Start of Record extracts
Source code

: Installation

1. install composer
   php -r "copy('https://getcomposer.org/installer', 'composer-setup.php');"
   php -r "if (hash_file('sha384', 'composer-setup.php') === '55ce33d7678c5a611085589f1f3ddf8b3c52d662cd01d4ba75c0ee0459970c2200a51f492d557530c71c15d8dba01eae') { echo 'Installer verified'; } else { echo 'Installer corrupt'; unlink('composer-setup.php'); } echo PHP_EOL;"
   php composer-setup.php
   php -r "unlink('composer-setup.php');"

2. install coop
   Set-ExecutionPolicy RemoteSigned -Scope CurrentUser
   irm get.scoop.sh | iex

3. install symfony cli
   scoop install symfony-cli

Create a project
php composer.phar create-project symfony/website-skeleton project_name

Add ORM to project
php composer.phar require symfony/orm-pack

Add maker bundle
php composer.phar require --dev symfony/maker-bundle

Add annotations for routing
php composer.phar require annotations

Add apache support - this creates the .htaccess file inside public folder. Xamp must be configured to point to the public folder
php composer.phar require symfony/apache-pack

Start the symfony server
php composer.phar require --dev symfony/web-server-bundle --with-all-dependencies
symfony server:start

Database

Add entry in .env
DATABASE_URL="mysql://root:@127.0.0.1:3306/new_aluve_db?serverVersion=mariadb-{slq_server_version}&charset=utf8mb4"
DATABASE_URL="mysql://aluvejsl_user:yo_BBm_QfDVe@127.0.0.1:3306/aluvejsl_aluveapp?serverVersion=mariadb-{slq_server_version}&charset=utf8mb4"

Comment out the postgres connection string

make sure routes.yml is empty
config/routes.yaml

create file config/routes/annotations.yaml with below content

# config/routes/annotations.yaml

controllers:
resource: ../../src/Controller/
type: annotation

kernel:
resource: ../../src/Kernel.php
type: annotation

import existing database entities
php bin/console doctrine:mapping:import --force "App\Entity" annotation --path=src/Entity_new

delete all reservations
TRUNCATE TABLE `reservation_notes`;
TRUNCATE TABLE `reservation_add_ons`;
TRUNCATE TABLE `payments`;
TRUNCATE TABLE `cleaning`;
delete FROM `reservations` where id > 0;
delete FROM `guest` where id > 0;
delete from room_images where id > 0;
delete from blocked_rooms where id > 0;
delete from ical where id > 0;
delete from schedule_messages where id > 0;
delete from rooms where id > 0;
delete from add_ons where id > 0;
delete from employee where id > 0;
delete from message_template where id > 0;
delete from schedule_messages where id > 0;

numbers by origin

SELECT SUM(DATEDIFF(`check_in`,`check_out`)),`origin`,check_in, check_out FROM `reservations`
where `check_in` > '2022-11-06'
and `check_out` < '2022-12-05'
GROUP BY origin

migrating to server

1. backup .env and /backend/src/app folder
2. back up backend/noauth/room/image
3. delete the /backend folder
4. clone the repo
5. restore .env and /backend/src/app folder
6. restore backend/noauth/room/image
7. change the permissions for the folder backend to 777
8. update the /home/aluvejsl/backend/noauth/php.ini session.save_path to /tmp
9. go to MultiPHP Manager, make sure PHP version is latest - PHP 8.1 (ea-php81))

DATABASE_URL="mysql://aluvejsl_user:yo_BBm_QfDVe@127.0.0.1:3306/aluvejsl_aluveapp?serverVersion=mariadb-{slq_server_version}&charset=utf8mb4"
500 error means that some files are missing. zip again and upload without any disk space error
End of Record extracts
Task instructions ::
Go through the data above and copy all of it exactly.

Solution ::
Source code

: Installation

1. install composer
   php -r "copy('https://getcomposer.org/installer', 'composer-setup.php');"
   php -r "if (hash_file('sha384', 'composer-setup.php') === '55ce33d7678c5a611085589f1f3ddf8b3c52d662cd01d4ba75c0ee0459970c2200a51f492d557530c71c15d8dba01eae') { echo 'Installer verified'; } else { echo 'Installer corrupt'; unlink('composer-setup.php'); } echo PHP_EOL;"
   php composer-setup.php
   php -r "unlink('composer-setup.php');"

2. install coop
   Set-ExecutionPolicy RemoteSigned -Scope CurrentUser
   irm get.scoop.sh | iex

3. install symfony cli
   scoop install symfony-cli

Create a project
php composer.phar create-project symfony/website-skeleton project_name

Add ORM to project
php composer.phar require symfony/orm-pack

Add maker bundle
php composer.phar require --dev symfony/maker-bundle

Add annotations for routing
php composer.phar require annotations

Add apache support - this creates the .htaccess file inside public folder. Xamp must be configured to point to the public folder
php composer.phar require symfony/apache-pack

Start the symfony server
php composer.phar require --dev symfony/web-server-bundle --with-all-dependencies
symfony server:start

Database

Add entry in .env
DATABASE_URL="mysql://root:@127.0.0.1:3306/new_aluve_db?serverVersion=mariadb-{slq_server_version}&charset=utf8mb4"
DATABASE_URL="mysql://aluvejsl_user:yo_BBm_QfDVe@127.0.0.1:3306/aluvejsl_aluveapp?serverVersion=mariadb-{slq_server_version}&charset=utf8mb4"

Comment out the postgres connection string

make sure routes.yml is empty
config/routes.yaml

create file config/routes/annotations.yaml with below content

# config/routes/annotations.yaml

controllers:
resource: ../../src/Controller/
type: annotation

kernel:
resource: ../../src/Kernel.php
type: annotation

import existing database entities
php bin/console doctrine:mapping:import --force "App\Entity" annotation --path=src/Entity_new

delete all reservations
TRUNCATE TABLE `reservation_notes`;
TRUNCATE TABLE `reservation_add_ons`;
TRUNCATE TABLE `payments`;
TRUNCATE TABLE `cleaning`;
delete FROM `reservations` where id > 0;
delete FROM `guest` where id > 0;
delete from room_images where id > 0;
delete from blocked_rooms where id > 0;
delete from ical where id > 0;
delete from schedule_messages where id > 0;
delete from rooms where id > 0;
delete from add_ons where id > 0;
delete from employee where id > 0;
delete from message_template where id > 0;
delete from schedule_messages where id > 0;

numbers by origin

SELECT SUM(DATEDIFF(`check_in`,`check_out`)),`origin`,check_in, check_out FROM `reservations`
where `check_in` > '2022-11-06'
and `check_out` < '2022-12-05'
GROUP BY origin

migrating to server

1. backup .env and /backend/src/app folder
2. back up backend/noauth/room/image
3. delete the /backend folder
4. clone the repo
5. restore .env and /backend/src/app folder
6. restore backend/noauth/room/image
7. change the permissions for the folder backend to 777
8. update the /home/aluvejsl/backend/noauth/php.ini session.save_path to /tmp
9. go to MultiPHP Manager, make sure PHP version is latest - PHP 8.1 (ea-php81))

DATABASE_URL="mysql://aluvejsl_user:yo_BBm_QfDVe@127.0.0.1:3306/aluvejsl_aluveapp?serverVersion=mariadb-{slq_server_version}&charset=utf8mb4"
500 error means that some files are missing. zip again and upload without any disk space error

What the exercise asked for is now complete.